Location: Horticultural Crops Research
Project Number: 2072-22000-039-27-I
Project Type: Interagency Reimbursable Agreement
Start Date: Oct 1, 2013
End Date: Sep 30, 2018
Our approach addresses the epidemiology of soilborne sources of P. ramorum by assessing two aspects of the disease cycle crucial for disease establishment: sporulation by pathogen sources in the soil, and subsequent infection of hosts at the soil surface. Immediate objectives to be accomplished at the NORSDUC facility for the current fiscal year include: 1. Determine the relative importance and durability of two forms of inoculum, infested leaf debris or ‘naked’ chlamydospores, in initiating infection of rhododendron roots or leaves at the soil-plant interface. 2. Assess survival and sporulation potential of inoculum buried within soils over time.
Objective 1. Inoculum will be introduced into soils as either inoculated rhododendron leaf disks, or ‘naked’ chlamydospores at the start of the experiment.

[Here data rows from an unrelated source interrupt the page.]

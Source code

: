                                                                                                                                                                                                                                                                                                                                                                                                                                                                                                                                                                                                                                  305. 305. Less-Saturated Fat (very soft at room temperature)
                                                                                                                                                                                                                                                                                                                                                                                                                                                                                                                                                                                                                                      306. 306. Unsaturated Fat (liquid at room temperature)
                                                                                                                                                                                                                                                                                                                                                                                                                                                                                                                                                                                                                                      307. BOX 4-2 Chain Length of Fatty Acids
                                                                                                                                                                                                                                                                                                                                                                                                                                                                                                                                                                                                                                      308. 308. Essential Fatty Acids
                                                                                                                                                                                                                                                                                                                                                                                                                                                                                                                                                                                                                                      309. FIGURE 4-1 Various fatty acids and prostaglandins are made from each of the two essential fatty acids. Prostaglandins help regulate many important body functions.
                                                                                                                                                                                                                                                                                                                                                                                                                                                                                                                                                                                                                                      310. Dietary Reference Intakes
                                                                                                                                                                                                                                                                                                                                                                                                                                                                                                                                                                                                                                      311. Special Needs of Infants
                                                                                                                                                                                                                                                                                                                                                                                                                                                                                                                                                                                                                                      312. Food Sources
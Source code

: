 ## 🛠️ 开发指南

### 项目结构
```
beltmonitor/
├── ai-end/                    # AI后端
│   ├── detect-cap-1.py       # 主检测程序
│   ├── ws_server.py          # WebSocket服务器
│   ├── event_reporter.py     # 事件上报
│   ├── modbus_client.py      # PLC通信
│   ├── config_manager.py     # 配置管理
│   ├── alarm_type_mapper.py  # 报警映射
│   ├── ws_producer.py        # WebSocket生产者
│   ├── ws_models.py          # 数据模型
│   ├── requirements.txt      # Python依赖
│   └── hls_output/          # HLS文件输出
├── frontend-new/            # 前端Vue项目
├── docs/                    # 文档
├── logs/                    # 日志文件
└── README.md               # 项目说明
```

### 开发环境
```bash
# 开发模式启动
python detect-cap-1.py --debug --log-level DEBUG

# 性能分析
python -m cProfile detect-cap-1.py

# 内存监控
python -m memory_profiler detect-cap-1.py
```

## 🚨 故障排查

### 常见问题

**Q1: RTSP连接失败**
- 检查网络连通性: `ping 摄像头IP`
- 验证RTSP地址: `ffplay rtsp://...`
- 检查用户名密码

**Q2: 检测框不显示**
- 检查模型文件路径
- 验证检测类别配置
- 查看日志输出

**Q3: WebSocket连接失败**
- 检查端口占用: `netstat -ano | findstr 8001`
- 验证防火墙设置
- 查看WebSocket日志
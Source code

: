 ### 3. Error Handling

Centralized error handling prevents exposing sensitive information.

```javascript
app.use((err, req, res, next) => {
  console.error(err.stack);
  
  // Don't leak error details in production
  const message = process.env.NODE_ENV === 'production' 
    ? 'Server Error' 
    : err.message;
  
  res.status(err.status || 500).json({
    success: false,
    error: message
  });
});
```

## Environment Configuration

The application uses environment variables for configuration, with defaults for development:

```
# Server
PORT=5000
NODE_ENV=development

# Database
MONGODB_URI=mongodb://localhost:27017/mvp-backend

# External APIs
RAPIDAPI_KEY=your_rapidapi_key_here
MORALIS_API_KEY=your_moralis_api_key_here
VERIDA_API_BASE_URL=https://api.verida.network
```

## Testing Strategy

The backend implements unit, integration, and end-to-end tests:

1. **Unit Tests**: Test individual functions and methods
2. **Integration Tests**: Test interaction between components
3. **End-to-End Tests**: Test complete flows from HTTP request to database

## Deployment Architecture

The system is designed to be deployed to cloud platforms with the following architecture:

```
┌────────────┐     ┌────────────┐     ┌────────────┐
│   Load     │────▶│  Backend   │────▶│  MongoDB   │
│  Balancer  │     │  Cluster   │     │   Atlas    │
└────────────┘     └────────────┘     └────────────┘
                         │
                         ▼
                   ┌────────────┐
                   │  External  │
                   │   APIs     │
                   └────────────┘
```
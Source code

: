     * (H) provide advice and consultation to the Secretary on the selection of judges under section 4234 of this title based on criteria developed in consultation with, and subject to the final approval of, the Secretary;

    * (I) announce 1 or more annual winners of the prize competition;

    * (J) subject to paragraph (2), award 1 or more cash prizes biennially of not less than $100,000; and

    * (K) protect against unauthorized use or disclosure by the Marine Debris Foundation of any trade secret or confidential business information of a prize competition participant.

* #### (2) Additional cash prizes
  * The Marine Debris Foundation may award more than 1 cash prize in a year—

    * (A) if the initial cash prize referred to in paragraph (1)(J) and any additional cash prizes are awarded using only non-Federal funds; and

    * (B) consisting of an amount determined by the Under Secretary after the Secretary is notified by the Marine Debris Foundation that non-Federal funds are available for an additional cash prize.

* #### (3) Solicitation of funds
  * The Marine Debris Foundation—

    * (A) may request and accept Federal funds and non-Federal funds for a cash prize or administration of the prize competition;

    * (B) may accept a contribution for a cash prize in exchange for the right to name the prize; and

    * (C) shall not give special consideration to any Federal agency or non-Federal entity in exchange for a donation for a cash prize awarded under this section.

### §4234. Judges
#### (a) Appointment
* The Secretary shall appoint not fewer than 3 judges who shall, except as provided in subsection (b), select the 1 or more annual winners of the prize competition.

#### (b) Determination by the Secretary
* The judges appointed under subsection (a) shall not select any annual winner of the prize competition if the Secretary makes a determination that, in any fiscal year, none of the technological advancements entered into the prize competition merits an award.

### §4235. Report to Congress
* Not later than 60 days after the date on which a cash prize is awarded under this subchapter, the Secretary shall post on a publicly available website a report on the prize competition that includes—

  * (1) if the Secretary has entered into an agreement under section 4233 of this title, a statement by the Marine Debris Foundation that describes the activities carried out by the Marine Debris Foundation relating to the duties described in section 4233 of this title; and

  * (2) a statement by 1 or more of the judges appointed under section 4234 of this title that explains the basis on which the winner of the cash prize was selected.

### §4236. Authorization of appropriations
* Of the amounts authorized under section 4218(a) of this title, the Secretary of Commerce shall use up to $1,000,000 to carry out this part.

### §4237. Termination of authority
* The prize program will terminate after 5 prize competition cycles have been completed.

To prevent drying, all inoculum will be covered in 1 cm of soil and will be routinely watered. Periodically over time these sources will be tested for their ability to initiate infection of plant tissues. We will assess infection of both leaves and roots. For each assessment period, uninfected rhododendron leaf disks will be placed atop infested soil for 3 days and watered sufficiently to maintain leaf wetness. The disks will be collected, incubated for 7 days, then surface sterilized and plated in selective media to assess for colonization by P. ramorum. To test the ability of inoculum within soil to infect root balls, during the same 3 day period as the leaf assays we will place potted rhododendron plants on the soil surface. After the exposure period the root balls will be gently removed from the pot and washed. Wounded rhododendron leaves will then be placed at the bottom of the pot, and the plants will be returned and generously watered. After 4 days, the bait leaves will be retrieved and assessed for colonization by P. ramorum as described above. Objective 2. Infected rhododendron leaf disks will be placed in small, nylon mesh bags. These will either be left on the soil surface, or buried in soil columns at depths ranging between 1 cm and 10 cm. At each sampling period, a subsample of leaf disks will be retrieved and assessed for the potential to produce inoculum: disks will be rinsed, then placed in Falcon tubes with deionized water to stimulate the formation of sporangia, which will be filtered and quantified by using microscopy and qPCR. After testing for inoculum-production, all samples will be surface sterilized and plated in selective media to assess survivability of P. ramorum in leaf debris at each depth.